Hurdy Gurdy boleh dibilang sebagai nenek moyang alat musik piano. Alat musik ini ternyata
juga merupakan warisan dari peradaban Islam di zaman kekhalifahan. Marianne Brocker dalam
sebuah teori yang diajukannya menyebutkan bahwa instrumen yang mirip dengan hurdy gurdy
pertama kali disebut dalam risalah musik Arab. Manuskrip itu ditulis oleh Al-Zirikli pada abad
ke-10 M. Alat Musik Organ Jarak Jauh Menurut George Sarton, alat musik organ hidrolik jarak
jauh pertama kali disebutkan dalam risalah Arab berjudul, Sirr Al-Asrar. Alat musik ini dapat
didengar hingga jarak 60 mil. Manuskrip berbahasa Arab itu kemudian diterjemahkan ke dalam
bahasa Latin oleh Roger Bacon di abad ke-13 M.

Instrumen Musik Mekanik dan Organ Hidrolik Otomatis Kedua alat musik itu ditemukan oleh
Banu Musa bersaudara. Ilmuwan Muslim di zaman Abbasiyah ini berhasil menciptakan sebuah
organ yang digerakkan oleh tenaga air. Secara otomatis tenaga air itu memindahkan silender
sehingga menghasilkan musik. Prinsip kerja dasar alat musik ini, papar Charles B Fowler,
masih menjadi rujukan hingga paruh kedua abad ke-19 M.

Banu Musa bersaudara juga mampu menciptakan peniup seruling otomatis. Inilah mesin pertama
yang bisa diprogram. Menurut Francoise Micheau dalam bukunya berjudul, The Scientific
Institutions in the Medieval Near East, Banu Musa mengungkapkan penemuannya itu dalam
kitab bertajuk, Book of Ingenious Devices.

Timpani, Naker, dan Naqareh Alat musik timpani (tambur atau genderang)
Menurut Henry George Farmer (1988) dalam bukunya, Historical facts for the Arabian
Musical Influence, cikal bakal timpani berasal dari Naqareh Arab.

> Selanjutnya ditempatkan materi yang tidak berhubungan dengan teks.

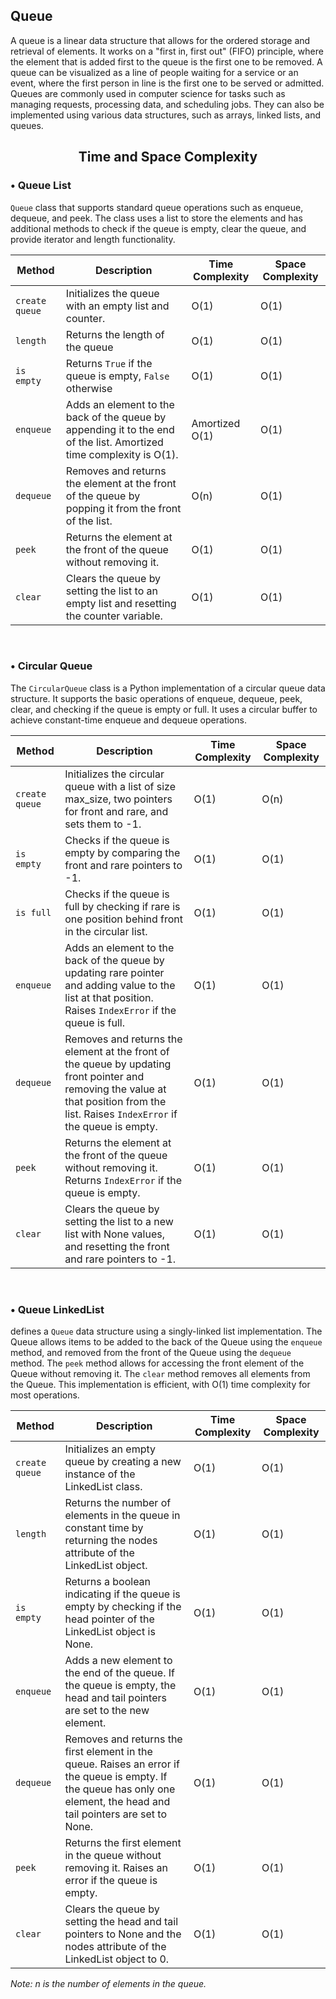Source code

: ## Queue

A queue is a linear data structure that allows for the ordered storage and retrieval of elements. It works on a "first in, first out" (FIFO) principle, where the element that is added first to the queue is the first one to be removed. A queue can be visualized as a line of people waiting for a service or an event, where the first person in line is the first one to be served or admitted. Queues are commonly used in computer science for tasks such as managing requests, processing data, and scheduling jobs. They can also be implemented using various data structures, such as arrays, linked lists, and queues.

<center>

## Time and Space Complexity

</center>

### • Queue List 

 `Queue` class that supports standard queue operations such as enqueue, dequeue, and peek. The class uses a list to store the elements and has additional methods to check if the queue is empty, clear the queue, and provide iterator and length functionality. 

| Method | Description | Time Complexity | Space Complexity |
| ------ | ----------- | --------------- | ---------------- |
| `create queue` | Initializes the queue with an empty list and counter. | O(1) | O(1) |
| `length` | Returns the length of the queue | O(1) | O(1) |
| `is empty` | Returns `True` if the queue is empty, `False` otherwise | O(1) | O(1) |
| `enqueue` | Adds an element to the back of the queue by appending it to the end of the list. Amortized time complexity is O(1). | Amortized O(1)| O(1) |
| `dequeue` |Removes and returns the element at the front of the queue by popping it from the front of the list. | O(n) | O(1) |
| `peek` | Returns the element at the front of the queue without removing it. | O(1) | O(1) |
| `clear` | Clears the queue by setting the list to an empty list and resetting the counter variable. | O(1) | O(1) |

<br>

### • Circular Queue 

The `CircularQueue` class is a Python implementation of a circular queue data structure. It supports the basic operations of enqueue, dequeue, peek, clear, and checking if the queue is empty or full. It uses a circular buffer to achieve constant-time enqueue and dequeue operations.

| Method | Description | Time Complexity | Space Complexity |
| ------ | ----------- | --------------- | ---------------- |
| `create queue` | Initializes the circular queue with a list of size max_size, two pointers for front and rare, and sets them to -1. | O(1) | O(n) |
| `is empty` |Checks if the queue is empty by comparing the front and rare pointers to -1. | O(1) | O(1) |
| `is full` | Checks if the queue is full by checking if rare is one position behind front in the circular list. | O(1) | O(1) |
| `enqueue` | Adds an element to the back of the queue by updating rare pointer and adding value to the list at that position. Raises `IndexError` if the queue is full. | O(1)| O(1) |
| `dequeue` |Removes and returns the element at the front of the queue by updating front pointer and removing the value at that position from the list. Raises `IndexError` if the queue is empty. | O(1) | O(1) |
| `peek` |Returns the element at the front of the queue without removing it. Returns `IndexError` if the queue is empty. | O(1) | O(1) |
| `clear` | Clears the queue by setting the list to a new list with None values, and resetting the front and rare pointers to -1. | O(1) | O(1) |

<br>

### • Queue LinkedList

defines a `Queue` data structure using a singly-linked list implementation. The Queue allows items to be added to the back of the Queue using the `enqueue` method, and removed from the front of the Queue using the `dequeue` method. The `peek` method allows for accessing the front element of the Queue without removing it. The `clear` method removes all elements from the Queue. This implementation is efficient, with O(1) time complexity for most operations.

| Method | Description | Time Complexity | Space Complexity |
| ------ | ----------- | --------------- | ---------------- |
| `create queue` | Initializes an empty queue by creating a new instance of the LinkedList class. | O(1) | O(1) |
| `length` | Returns the number of elements in the queue in constant time by returning the nodes attribute of the LinkedList object. | O(1) | O(1) |
| `is empty` |Returns a boolean indicating if the queue is empty by checking if the head pointer of the LinkedList object is None. | O(1) | O(1) |
| `enqueue` | Adds a new element to the end of the queue. If the queue is empty, the head and tail pointers are set to the new element. | O(1)| O(1) |
| `dequeue` |Removes and returns the first element in the queue. Raises an error if the queue is empty. If the queue has only one element, the head and tail pointers are set to None. | O(1) | O(1) |
| `peek` |Returns the first element in the queue without removing it. Raises an error if the queue is empty. | O(1) | O(1) |
| `clear` | Clears the queue by setting the head and tail pointers to None and the nodes attribute of the LinkedList object to 0. | O(1) | O(1) |


*Note: n is the number of elements in the queue.*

Alat musik pukul itu
diperkenalkan ke benua Eropa pada abad ke-13 M oleh orang Arab dan Tentara Perang Salib.
Biola, Rebec, dan Rebab Biola modern yang saat ini berkembang pesat di dunia Barat ternyata
juga berawal dan berakar dari dunia Islam. Alat musik gesek itu diperkenalkan oleh orang Timur
Tengah kepada orang Eropa pada masa kejayaan Kekhalifahan Islam.

Biola pertama berasal dari Rebec yang telah digunakan oleh musisi Islam sejak abad ke-10 M.
Cikal bakal biola juga diyakini berasal dari rebab, alat musik asli dari Arab.
Konon, Al-Farabi merupakan penemu rebab (rebec).